Mars, he argues, is not a startup ecosystem. It is a frontier civilization.
And those two things look nothing alike.
Cantrell has a way of pulling the romance out of a future like that, not to ruin it, but to tell the truth about it. He has been around enough new frontiers to distrust the glossy versions. He introduces himself almost casually and then drops a line that carries two decades of history like it is a grocery bag: “I’m probably most well known for being the guy that took Elon Musk to Russia back in 2001 in search of converted ICBMs to go to Mars for a mice to Mars mission. And when that didn’t work, we started SpaceX.”
He says it like a footnote, but it is really a thesis. The future, as we like to imagine it, is usually born out of failure, inconvenience, and someone deciding they are not done yet.
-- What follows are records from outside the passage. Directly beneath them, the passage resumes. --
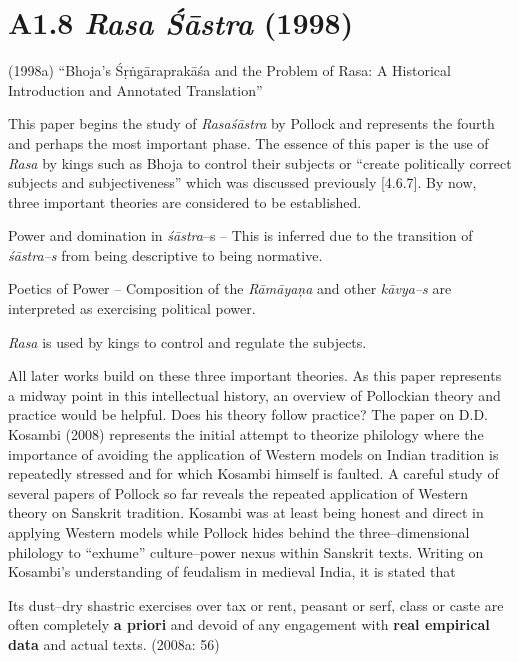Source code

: \section*{A1.8 \textit{Rasa Śāstra} (1998)}

(1998a) “Bhoja's Śṛṅgāraprakāśa and the Problem of Rasa: A Historical Introduction and Annotated Translation”

This paper begins the study of \textit{Rasaśāstra} by Pollock and represents the fourth and perhaps the most important phase. The essence of this paper is the use of \textit{Rasa} by kings such as Bhoja to control their subjects or “create politically correct subjects and subjectiveness” which was discussed previously [4.6.7]. By now, three important theories are considered to be established.

\item Power and domination in \textit{śāstra}–s – This is inferred due to the transition of \textit{śāstra–s }from being descriptive to being normative.

 \item Poetics of Power – Composition of the \textit{Rāmāyaṇa} and other\textit{ kāvya–s }are interpreted as exercising political power.

 \item \textit{Rasa} is used by kings to control and regulate the subjects.

All later works build on these three important theories. As this paper represents a midway point in this intellectual history, an overview of Pollockian theory and practice would be helpful. Does his theory follow practice? The paper on D.D. Kosambi (2008) represents the initial attempt to theorize philology where the importance of avoiding the application of Western models on Indian tradition is repeatedly stressed and for which Kosambi himself is faulted. A careful study of several papers of Pollock so far reveals the repeated application of Western theory on Sanskrit tradition. Kosambi was at least being honest and direct in applying Western models while Pollock hides behind the three–dimensional philology to “exhume” culture–power nexus within Sanskrit texts. Writing on Kosambi’s understanding of feudalism in medieval India, it is stated that

\begin{myquote}
Its dust–dry shastric exercises over tax or rent, peasant or serf, class or caste are often completely \textbf{a priori} and devoid of any engagement with \textbf{real empirical data} and actual texts. (2008a: 56)
\end{myquote}

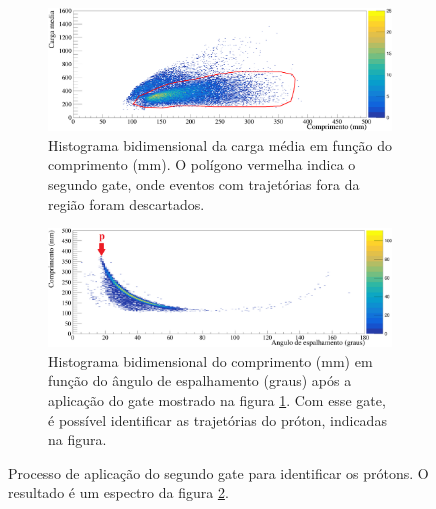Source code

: \documentclass[a4paper,12pt,oneside]{book}
\begin{document}

\begin{figure}[H]
\centering
    \begin{subfigure}[b]{\textwidth}
        \centering
        \includegraphics[scale = 0.5, width=\columnwidth]{figs/carga_media_vs_comp_cut1.png}
        \caption{Histograma bidimensional da carga média em função do comprimento (mm). O polígono vermelha indica o segundo gate, onde eventos com trajetórias fora da região foram descartados.}
        \label{subfig:gate2_antes}
    \end{subfigure}%
    \hfill
    \begin{subfigure}[b]{\textwidth}
        \centering
        \includegraphics[scale=0.5, width=\columnwidth]{figs/comp_vs_ang_n2_cut12.png}
        \caption{Histograma bidimensional do comprimento (mm) em função do ângulo de espalhamento (graus) após a aplicação do gate mostrado na figura \ref{subfig:gate2_antes}. Com esse gate, é possível identificar as trajetórias do próton, indicadas na figura.}
        \label{subfig:gate2_depois}
    \end{subfigure}%
	\hfill
\caption{Processo de aplicação do segundo gate para identificar os prótons. O resultado é um espectro da figura \ref{subfig:gate2_depois}.}
\label{fig:gate_2}
\end{figure}
\end{document}
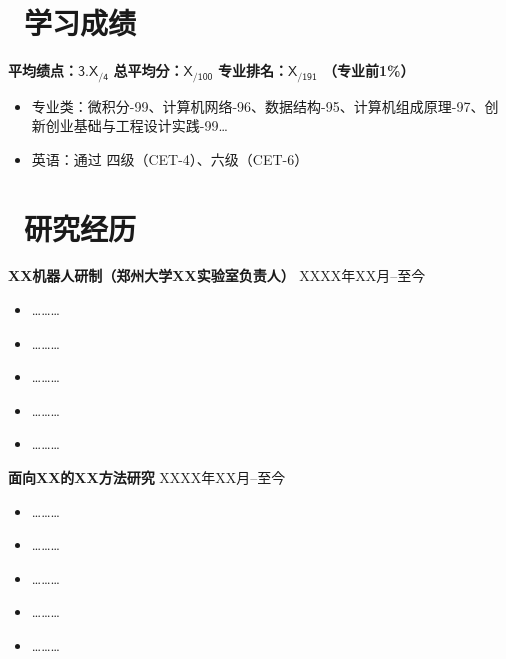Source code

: \documentclass[11pt]{article}
\begin{document}
\section{\texorpdfstring{\makebox[\widthof{\faFileText}][c]{\color{ZZU_BLUE}\faFileText}\ 学习成绩}{学习成绩}}

{\bfseries 平均绩点：$\mathsf{3.X_{/4}}$} \hspace{0.5em}
{\bfseries 总平均分：$\mathsf{X_{/100}}$} \hspace{0.5em}
{\bfseries 专业排名：$\mathsf{X_{/191}}$ （专业前1\%）}
\begin{itemize}[parsep=0.5ex]
    \item {专业类：微积分-99、计算机网络-96、数据结构-95、计算机组成原理-97、创新创业基础与工程设计实践-99\ldots}
    \item {英语：通过 四级（CET-4）、六级（CET-6）}
\end{itemize}

\section{\texorpdfstring{\makebox[\widthof{\faUniversity}][c]{\color{ZZU_BLUE}\faUniversity}\ 研究经历}{研究经历}}

{\bfseries XX机器人研制（郑州大学XX实验室负责人）} \hfill XXXX年XX月\hspace{0.5em}--\hspace{0.5em}至今
\begin{itemize}
    \item {\ldots\ldots\ldots}
    \item {\ldots\ldots\ldots}
    \item {\ldots\ldots\ldots}
    \item {\ldots\ldots\ldots}
    \item {\ldots\ldots\ldots}
\end{itemize}

{\bfseries 面向XX的XX方法研究} \hfill XXXX年XX月\hspace{0.5em}--\hspace{0.5em}至今
\begin{itemize}
    \item {\ldots\ldots\ldots}
    \item {\ldots\ldots\ldots}
    \item {\ldots\ldots\ldots}
    \item {\ldots\ldots\ldots}
    \item {\ldots\ldots\ldots}
\end{itemize}
\end{document}
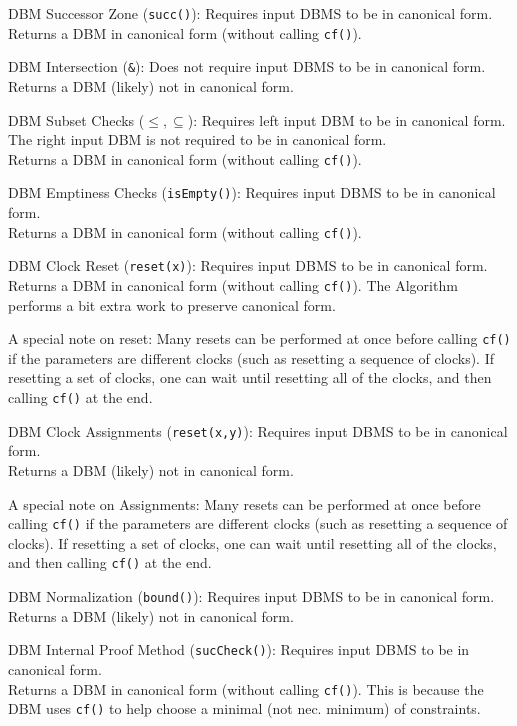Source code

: \documentclass[11pt]{article}
\begin{document}
\begin{descriptionpf}
	\item[DBM Successor Zone (\texttt{succ()}):]  Requires input DBMS to be in canonical form.  \\ Returns a DBM in canonical form (without calling \texttt{cf()}).
	\item[DBM Intersection (\texttt{\&}):]  Does not require input DBMS to be in canonical form.  \\ Returns a DBM (likely) not in canonical form.
	\item[DBM Subset Checks ($\mathtt{\leq, \subseteq}$):]  Requires left input DBM to be in canonical form.  The right input DBM is not required to be in canonical form.  \\ Returns a DBM in canonical form (without calling \texttt{cf()}).
	\item[DBM Emptiness Checks (\texttt{isEmpty()}):]  Requires input DBMS to be in canonical form.  \\ Returns a DBM in canonical form (without calling \texttt{cf()}).
	\item[DBM Clock Reset (\texttt{reset(x)}):]  Requires input DBMS to be in canonical form.  \\ Returns a DBM in canonical form (without calling \texttt{cf()}).  The Algorithm performs a bit extra work to preserve canonical form.
	
	A special note on reset:  Many resets can be performed at once before calling \texttt{cf()} if the parameters are different clocks (such as resetting a sequence of clocks).  If resetting a set of clocks, one can wait until resetting all of the clocks, and then calling \texttt{cf()} at the end.

	\item[DBM Clock Assignments (\texttt{reset(x,y)}):]  Requires input DBMS to be in canonical form.  \\ Returns a DBM (likely) not in canonical form.
	
	A special note on Assignments:  Many resets can be performed at once before calling \texttt{cf()} if the parameters are different clocks (such as resetting a sequence of clocks).  If resetting a set of clocks, one can wait until resetting all of the clocks, and then calling \texttt{cf()} at the end.
	\item[DBM Normalization (\texttt{bound()}):]  Requires input DBMS to be in canonical form.  \\ Returns a DBM (likely) not in canonical form.
	\item[DBM Internal Proof Method (\texttt{sucCheck()}):]  Requires input DBMS to be in canonical form.  \\ Returns a DBM in canonical form (without calling \texttt{cf()}).  This is because the DBM uses \texttt{cf()} to help choose a minimal (not nec. minimum) of constraints.
\end{descriptionpf}
	
\end{document}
Cantrell has built a career out of that decision. “I’m on my 12th space startup,” he says. “So I’ve been part of that whole unique ecosystem over the years… and so mostly success is a few failures. And so those are the ones you learn the most from, the failures.” Later, he will compare writing off a business to wrecking a race car, and he will not romanticize it. “Writing off a business has been one of the most painful things in my life. I think it was more painful than getting a divorce.”
Mars, in his telling, is not a clean slate. It is a very old slate with new chalk, and it will keep snapping chalk in half until we learn how to write differently.
“Mostly success is a few failures. And so those are the ones you learn the most from, the failures.”
The Survival Economy
Cantrell’s favorite analogy is not sci-fi. It is the New World, five centuries ago, when people crossed an ocean into a place that could not be negotiated with. He reaches for Columbus, the Vikings, Jamestown, the Spanish in the Southwest, the British on the East Coast, and he does it for a reason. Frontiers have patterns.
“Mars is gonna go down that same path, I think,” he says. “And so the early people there are gonna be like, hopefully not like the Vikings, but more like the Spaniards and the Gulf of Mexico and Caribbean.”
Frontiers begin with a blunt question: can you stay alive long enough to become anything else?
In those early days, he argues, business is not an app store and it is not a boomtown of boutique cafés. It is resupply. It is triage. It is the grim arithmetic of calories, oxygen, spare parts, and a habitat that has no forgiveness built into it. “So I think Mars will go through that same phase where we’ll see just let’s survive, right?” he says. “And when Elon talks about, we’re going to send our first robots to Mars, I think that’s an interesting twist, right? We didn’t have that 500 years ago.”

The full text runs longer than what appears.